Traduction par P. Bonnomet.
Hachette (p. 256-262).
CHAPITRE XXVIII.

Lorsqu’il eut quitté la maison du serrurier, M. Chester se rendit à un café distingué dans Covent-Garden, et y resta longtemps assis à prolonger son dîner, s’égayant excessivement des souvenirs amusants de sa récente visite, et se félicitant du succès de son insigne adresse. Grâce à l’influence de ses pensées, sa figure avait une expression si bénigne et si tranquille, que le garçon chargé particulièrement du service de sa table se sentait presque capable de mourir pour sa défense, et se mit dans la tête (il en fut désabusé au reçu du montant de la carte, où il n’eut pour prix de toutes les peines qu’il s’était données qu’une gratification d’un penny) qu’un chaland si apostolique valait une demi-douzaine au moins de dîneurs ordinaires.

Une visite à la table de jeu, non pas en étourdi qui risque gros pour satisfaire à l’ardeur qui l’emporte, mais en homme sage et posé qu’on a plaisir à voir sacrifier l’enjeu de ses deux ou trois écus pour condescendre aux folies de la société et sourire avec une égale bienveillance au gain et à la perte, fut cause qu’il ne rentra chez lui qu’à une heure avancée. Il avait l’habitude de dire à son domestique d’aller se coucher quand il voudrait, à moins d’un ordre contraire, et de laisser seulement une bougie sur l’escalier. Au palier était une lampe où il pouvait toujours l’allumer lorsqu’il revenait tard ; et, comme il avait sur lui une clef de la porte, il pouvait rentrer et se coucher à l’heure qu’il voulait.
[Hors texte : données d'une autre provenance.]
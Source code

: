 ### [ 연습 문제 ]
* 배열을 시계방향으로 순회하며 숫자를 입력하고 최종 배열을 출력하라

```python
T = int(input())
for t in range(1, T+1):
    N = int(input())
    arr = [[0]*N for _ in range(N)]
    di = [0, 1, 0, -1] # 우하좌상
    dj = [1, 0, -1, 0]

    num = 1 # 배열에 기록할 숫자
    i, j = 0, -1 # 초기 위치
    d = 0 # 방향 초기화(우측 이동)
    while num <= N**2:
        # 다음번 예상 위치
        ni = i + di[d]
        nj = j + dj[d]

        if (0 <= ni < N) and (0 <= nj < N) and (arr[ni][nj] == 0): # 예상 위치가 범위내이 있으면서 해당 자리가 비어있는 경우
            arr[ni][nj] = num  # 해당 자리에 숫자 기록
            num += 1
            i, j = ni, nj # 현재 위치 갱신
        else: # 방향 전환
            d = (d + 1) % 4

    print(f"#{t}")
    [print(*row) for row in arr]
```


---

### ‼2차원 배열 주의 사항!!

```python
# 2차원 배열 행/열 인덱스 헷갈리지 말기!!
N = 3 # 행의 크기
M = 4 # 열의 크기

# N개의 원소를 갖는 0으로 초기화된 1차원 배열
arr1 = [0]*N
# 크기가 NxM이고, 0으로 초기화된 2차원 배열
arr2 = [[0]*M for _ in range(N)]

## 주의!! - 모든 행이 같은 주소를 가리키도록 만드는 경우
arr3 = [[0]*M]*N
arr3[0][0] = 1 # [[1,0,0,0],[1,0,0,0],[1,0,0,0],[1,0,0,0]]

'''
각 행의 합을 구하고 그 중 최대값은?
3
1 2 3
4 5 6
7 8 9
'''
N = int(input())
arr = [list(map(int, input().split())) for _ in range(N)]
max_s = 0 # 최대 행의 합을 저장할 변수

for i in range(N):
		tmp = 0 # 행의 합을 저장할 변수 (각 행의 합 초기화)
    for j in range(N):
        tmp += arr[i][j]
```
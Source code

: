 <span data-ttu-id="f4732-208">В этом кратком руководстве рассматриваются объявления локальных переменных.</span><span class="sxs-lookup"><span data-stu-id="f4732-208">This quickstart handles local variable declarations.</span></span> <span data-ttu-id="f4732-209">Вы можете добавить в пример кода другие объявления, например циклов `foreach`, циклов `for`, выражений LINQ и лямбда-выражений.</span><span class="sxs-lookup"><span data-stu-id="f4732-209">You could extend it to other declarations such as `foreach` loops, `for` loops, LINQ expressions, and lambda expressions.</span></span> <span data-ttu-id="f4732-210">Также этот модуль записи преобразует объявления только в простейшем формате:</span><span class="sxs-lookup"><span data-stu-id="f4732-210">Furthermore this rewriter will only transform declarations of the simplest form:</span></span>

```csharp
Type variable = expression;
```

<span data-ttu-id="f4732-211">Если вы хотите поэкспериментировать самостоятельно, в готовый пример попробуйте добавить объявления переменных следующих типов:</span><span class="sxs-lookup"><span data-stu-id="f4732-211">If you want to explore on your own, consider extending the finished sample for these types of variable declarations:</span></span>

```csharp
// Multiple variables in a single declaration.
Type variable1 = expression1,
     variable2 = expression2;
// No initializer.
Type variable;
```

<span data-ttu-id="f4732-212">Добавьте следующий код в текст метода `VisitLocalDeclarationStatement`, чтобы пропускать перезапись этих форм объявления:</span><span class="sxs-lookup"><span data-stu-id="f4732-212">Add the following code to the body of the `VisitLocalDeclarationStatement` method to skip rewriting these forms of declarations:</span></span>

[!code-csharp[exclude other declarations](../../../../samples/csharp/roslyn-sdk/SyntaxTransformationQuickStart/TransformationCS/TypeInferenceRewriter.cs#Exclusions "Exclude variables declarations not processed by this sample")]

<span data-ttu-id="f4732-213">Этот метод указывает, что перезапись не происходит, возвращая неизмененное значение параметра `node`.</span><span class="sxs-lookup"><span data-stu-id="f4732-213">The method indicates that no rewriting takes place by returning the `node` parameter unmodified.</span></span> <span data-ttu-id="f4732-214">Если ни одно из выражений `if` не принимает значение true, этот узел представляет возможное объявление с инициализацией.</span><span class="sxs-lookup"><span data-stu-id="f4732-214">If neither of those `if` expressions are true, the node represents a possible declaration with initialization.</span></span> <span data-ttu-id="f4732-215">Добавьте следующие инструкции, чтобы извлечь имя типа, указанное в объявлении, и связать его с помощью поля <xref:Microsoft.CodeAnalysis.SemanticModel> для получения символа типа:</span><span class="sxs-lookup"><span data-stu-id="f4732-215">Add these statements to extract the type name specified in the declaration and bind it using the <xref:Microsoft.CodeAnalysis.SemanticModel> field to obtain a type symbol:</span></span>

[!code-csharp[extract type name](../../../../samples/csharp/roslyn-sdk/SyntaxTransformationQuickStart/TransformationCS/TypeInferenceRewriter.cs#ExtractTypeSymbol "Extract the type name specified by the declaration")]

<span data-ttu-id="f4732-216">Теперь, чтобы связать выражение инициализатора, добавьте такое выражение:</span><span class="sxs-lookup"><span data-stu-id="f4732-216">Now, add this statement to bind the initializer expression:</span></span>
Il ouvrit le verre de la sombre lampe, dont la mèche, presque toute embrasée et enflée comme le nez d’un ivrogne, s’envolait en petites escarboucles au toucher de la chandelle, et, répandant tout autour d’ardentes étincelles, rendait assez difficile l’opération d’allumer le paresseux flambeau, quand un bruit, semblable au ronflement profond d’un homme endormi quelques marches au-dessus, tint en suspens M. Chester et le fit écouter. C’était bien la forte respiration d’un homme qui dormait là, tout contre. Un individu s’était couché sur l’escalier même, et y dormait solidement. Après avoir allumé enfin la chandelle et ouvert sa porte, le gentleman monta doucement, en tenant le flambeau élevé sur sa tête et regardant avec précaution alentour, curieux de voir quelle espèce d’homme avait choisi pour son gîte un abri si peu confortable.

Sa tête sur le palier supérieur et ses grands membres étendus sur une demi-douzaine de marches, aussi négligemment qu’un cadavre jeté là par des croque-morts en goguette, gisait Hugh, son visage en l’air, sa longue chevelure éparpillée comme une algue sauvage sur son oreiller de bois, avec sa large poitrine haletante dont le bruit troublait ce lieu à cette heure d’une manière si inaccoutumée.

Le gentleman, qui s’attendait peu à le voir là, allait interrompre son repos en le poussant du pied, lorsque, au moment de le faire, un coup d’œil sur le visage tourné vers lui l’arrêta. Se baissant donc et ombrageant de sa main la bougie, il examina les traits du dormeur ; mais, de si près qu’il les eût examinés, cela ne lui suffit pas, car il passa et repassa sur la figure de cet homme la lumière couverte encore avec plus de soin, pour observer l’inconnu d’un œil plus pénétrant.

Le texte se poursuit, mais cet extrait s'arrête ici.